What you have to do -
From the entries, copy out every line in which the word "will" is found.

Available data -
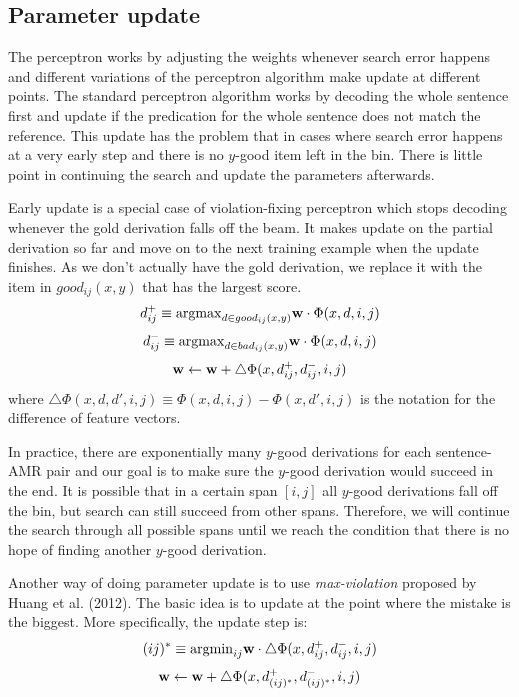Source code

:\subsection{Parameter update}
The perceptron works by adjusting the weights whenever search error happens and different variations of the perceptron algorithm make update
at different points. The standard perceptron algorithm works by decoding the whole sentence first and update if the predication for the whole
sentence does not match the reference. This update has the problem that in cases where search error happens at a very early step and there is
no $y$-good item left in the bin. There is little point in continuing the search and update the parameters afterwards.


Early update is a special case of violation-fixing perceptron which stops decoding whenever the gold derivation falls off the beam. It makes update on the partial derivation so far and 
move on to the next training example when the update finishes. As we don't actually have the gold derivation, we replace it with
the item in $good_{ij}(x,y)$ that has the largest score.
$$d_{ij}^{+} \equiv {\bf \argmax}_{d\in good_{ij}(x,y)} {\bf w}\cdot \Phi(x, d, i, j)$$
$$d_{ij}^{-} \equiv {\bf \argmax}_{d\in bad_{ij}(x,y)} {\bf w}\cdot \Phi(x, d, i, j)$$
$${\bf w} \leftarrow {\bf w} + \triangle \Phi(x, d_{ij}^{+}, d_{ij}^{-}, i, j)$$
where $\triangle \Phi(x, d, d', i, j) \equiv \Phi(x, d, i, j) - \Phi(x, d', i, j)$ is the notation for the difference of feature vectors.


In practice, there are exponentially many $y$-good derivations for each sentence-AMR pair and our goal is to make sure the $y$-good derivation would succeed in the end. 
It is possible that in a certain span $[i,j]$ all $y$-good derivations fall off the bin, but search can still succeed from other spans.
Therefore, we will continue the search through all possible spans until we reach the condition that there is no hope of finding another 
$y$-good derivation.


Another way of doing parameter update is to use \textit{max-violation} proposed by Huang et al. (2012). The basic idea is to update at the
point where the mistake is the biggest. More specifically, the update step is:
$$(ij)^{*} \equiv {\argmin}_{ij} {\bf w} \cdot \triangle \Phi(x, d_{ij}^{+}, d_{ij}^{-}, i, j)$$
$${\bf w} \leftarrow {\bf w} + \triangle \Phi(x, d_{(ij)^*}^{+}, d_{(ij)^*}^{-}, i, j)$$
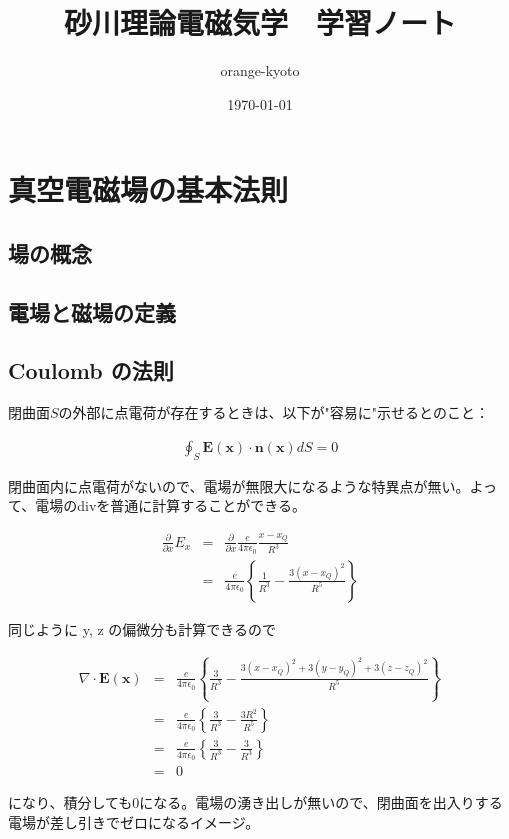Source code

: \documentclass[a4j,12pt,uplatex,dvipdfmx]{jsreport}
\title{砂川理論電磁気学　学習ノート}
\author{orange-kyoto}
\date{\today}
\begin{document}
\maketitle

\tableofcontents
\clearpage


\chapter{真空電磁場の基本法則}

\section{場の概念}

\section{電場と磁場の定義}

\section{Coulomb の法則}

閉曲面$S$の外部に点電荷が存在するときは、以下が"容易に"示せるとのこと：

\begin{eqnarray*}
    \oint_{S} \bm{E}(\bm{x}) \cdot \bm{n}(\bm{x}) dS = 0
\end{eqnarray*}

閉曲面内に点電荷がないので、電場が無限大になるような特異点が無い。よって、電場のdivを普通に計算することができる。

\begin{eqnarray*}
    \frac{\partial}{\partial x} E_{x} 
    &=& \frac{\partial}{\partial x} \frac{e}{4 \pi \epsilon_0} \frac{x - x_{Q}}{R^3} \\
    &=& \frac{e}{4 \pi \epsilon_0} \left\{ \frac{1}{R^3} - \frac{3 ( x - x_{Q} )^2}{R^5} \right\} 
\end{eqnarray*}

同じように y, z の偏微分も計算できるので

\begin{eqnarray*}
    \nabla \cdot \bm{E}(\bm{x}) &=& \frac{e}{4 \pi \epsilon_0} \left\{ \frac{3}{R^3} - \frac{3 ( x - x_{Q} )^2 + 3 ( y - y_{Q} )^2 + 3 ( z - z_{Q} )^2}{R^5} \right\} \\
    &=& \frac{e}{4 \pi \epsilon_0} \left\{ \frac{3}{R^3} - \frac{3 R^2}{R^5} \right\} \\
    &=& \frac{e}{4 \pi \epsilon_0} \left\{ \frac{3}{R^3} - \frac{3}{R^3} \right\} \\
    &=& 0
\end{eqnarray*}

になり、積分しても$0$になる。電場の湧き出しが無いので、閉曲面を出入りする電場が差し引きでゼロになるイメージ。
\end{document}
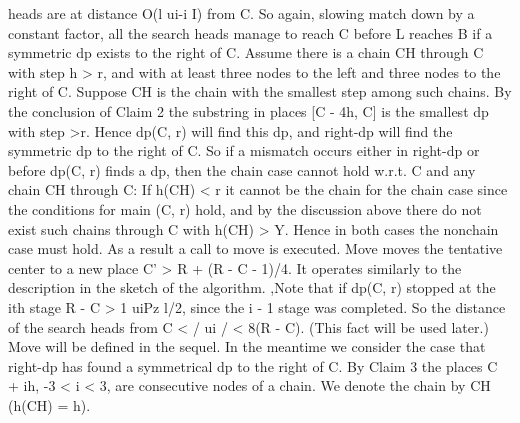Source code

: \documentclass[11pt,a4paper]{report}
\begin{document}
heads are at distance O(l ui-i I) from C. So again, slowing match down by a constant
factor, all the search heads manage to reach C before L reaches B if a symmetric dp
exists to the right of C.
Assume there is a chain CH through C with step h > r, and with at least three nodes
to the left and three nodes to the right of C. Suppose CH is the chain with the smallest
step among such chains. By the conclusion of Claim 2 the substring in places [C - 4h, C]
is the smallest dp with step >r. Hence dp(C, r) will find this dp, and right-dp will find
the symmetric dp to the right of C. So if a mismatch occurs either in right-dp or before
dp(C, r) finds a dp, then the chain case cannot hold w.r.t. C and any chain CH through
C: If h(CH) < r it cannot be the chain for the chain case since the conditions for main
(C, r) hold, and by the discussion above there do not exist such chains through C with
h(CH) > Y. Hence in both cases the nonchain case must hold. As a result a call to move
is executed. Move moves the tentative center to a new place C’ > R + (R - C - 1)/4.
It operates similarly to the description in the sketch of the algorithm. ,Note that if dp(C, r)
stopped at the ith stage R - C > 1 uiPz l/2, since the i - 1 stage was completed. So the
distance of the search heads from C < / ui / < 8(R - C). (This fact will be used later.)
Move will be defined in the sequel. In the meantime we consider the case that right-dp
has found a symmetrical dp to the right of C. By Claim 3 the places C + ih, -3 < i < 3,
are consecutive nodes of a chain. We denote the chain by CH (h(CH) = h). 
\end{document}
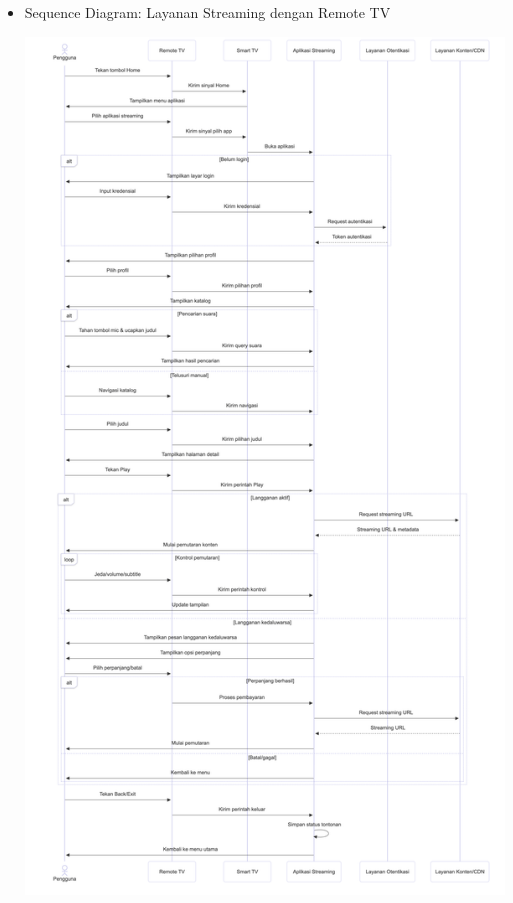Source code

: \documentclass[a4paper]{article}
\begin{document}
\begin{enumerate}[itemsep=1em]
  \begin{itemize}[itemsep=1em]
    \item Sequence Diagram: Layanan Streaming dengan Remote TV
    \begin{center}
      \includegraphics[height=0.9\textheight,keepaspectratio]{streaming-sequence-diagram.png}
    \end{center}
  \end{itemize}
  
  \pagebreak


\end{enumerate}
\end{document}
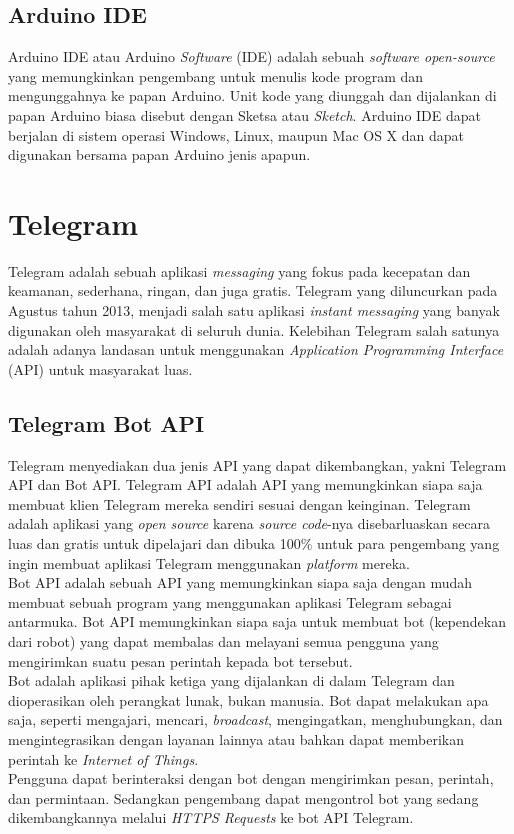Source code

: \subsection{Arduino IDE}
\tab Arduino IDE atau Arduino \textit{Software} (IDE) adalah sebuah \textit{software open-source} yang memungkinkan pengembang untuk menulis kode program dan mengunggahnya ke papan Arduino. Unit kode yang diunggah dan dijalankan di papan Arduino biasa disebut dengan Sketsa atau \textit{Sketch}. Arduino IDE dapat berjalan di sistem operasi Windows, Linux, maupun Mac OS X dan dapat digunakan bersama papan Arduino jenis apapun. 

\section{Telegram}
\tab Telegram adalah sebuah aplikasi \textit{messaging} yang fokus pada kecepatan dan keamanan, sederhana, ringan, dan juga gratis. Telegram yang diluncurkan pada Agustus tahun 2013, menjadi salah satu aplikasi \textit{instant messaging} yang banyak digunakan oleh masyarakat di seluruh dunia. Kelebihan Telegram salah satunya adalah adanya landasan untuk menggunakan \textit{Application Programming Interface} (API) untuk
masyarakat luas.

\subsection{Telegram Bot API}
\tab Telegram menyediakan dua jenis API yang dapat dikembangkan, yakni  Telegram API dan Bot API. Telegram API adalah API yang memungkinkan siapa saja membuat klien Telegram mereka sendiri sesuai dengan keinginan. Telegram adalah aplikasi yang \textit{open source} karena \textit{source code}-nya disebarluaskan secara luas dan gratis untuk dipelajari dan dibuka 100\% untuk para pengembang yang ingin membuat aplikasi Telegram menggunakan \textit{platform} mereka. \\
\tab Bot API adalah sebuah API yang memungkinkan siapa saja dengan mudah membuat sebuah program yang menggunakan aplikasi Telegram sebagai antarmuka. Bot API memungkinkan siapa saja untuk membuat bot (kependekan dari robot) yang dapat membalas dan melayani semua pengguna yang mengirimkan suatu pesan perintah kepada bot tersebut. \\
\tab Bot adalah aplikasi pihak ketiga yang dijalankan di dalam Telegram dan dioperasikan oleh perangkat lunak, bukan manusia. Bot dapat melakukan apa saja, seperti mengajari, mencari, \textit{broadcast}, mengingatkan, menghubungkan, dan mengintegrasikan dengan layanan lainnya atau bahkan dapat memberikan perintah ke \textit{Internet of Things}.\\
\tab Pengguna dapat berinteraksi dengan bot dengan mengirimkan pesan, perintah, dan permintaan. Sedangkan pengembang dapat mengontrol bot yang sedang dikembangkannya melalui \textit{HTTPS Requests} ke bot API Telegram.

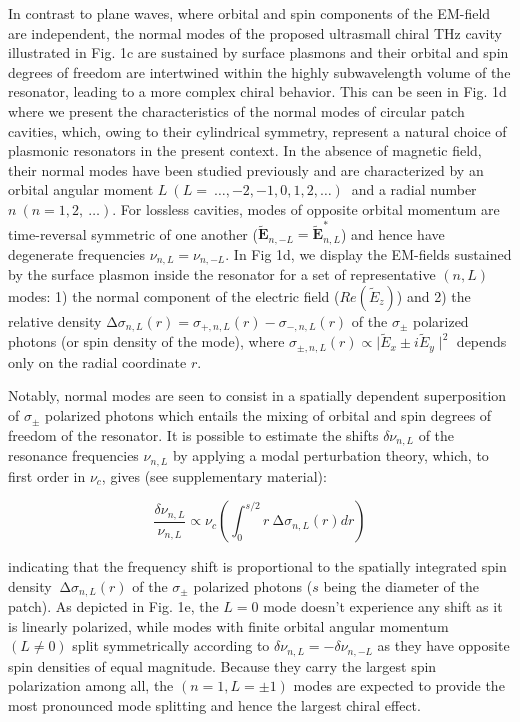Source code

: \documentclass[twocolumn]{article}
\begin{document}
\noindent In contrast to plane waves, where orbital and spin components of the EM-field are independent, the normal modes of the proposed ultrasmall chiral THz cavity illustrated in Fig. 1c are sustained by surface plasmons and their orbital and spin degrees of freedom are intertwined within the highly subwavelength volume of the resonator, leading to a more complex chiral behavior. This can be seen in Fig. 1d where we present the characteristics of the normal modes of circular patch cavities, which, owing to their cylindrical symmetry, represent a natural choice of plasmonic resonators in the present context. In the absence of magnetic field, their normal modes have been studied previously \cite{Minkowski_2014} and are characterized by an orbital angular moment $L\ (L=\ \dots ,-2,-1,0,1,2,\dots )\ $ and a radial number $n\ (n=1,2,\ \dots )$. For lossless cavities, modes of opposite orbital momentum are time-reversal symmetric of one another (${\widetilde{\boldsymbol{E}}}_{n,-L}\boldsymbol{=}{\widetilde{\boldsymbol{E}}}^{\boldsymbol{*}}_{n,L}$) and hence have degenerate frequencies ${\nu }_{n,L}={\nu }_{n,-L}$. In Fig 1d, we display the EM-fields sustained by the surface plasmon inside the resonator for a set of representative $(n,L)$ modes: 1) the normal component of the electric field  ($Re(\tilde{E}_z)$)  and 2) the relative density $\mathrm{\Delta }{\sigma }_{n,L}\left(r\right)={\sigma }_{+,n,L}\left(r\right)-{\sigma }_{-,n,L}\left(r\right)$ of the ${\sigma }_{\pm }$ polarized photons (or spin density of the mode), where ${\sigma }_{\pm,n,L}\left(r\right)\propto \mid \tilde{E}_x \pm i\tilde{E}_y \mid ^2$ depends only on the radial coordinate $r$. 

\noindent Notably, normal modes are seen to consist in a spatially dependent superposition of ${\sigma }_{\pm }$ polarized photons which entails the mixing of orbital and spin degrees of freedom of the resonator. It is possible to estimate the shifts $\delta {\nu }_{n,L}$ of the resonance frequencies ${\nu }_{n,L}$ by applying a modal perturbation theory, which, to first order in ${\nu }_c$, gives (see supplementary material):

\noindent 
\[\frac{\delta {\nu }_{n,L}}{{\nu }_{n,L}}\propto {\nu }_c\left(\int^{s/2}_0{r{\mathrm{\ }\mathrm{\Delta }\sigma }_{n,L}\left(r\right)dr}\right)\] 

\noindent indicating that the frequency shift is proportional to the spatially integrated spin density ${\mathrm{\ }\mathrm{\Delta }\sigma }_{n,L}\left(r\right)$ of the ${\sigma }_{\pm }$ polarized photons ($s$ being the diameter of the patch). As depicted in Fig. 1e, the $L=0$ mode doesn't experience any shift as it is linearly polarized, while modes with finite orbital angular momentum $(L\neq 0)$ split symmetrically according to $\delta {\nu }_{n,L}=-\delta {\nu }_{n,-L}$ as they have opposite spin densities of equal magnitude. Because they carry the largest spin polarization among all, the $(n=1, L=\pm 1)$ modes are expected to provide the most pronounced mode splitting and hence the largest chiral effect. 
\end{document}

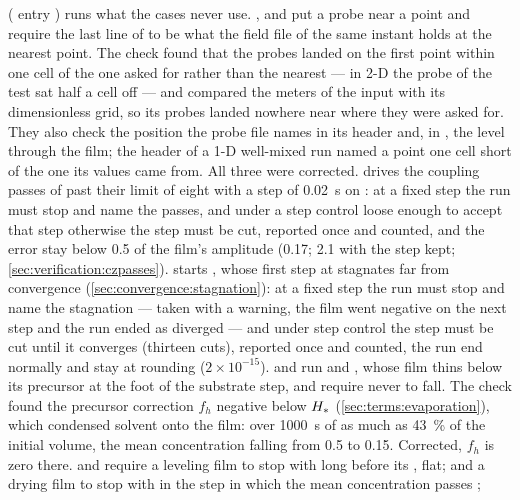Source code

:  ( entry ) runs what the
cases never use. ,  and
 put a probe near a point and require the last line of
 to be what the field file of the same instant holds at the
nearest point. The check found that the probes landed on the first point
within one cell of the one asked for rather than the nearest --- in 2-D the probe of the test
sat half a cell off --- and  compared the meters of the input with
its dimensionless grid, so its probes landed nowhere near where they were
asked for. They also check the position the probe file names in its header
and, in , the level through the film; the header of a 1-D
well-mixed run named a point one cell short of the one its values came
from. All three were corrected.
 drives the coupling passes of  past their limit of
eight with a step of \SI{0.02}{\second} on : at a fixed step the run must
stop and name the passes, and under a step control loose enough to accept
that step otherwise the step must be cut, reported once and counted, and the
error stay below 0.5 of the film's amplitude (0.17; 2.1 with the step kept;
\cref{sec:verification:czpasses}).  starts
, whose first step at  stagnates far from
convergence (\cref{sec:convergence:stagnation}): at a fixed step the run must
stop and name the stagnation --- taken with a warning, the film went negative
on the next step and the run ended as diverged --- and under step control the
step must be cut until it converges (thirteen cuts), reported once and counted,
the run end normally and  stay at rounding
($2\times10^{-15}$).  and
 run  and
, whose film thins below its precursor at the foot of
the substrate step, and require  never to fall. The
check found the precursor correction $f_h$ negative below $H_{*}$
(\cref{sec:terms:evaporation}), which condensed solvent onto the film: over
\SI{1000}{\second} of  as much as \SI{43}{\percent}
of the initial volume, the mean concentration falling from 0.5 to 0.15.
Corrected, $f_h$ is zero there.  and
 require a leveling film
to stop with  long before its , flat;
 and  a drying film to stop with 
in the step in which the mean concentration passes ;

The completed task -
Therefore, we will continue the search through all possible spans until we reach the condition that there is no hope of finding another 
is the smallest dp with step >r. Hence dp(C, r) will find this dp, and right-dp will find
distance of the search heads from C < / ui / < 8(R - C). (This fact will be used later.)
Move will be defined in the sequel. In the meantime we consider the case that right-dp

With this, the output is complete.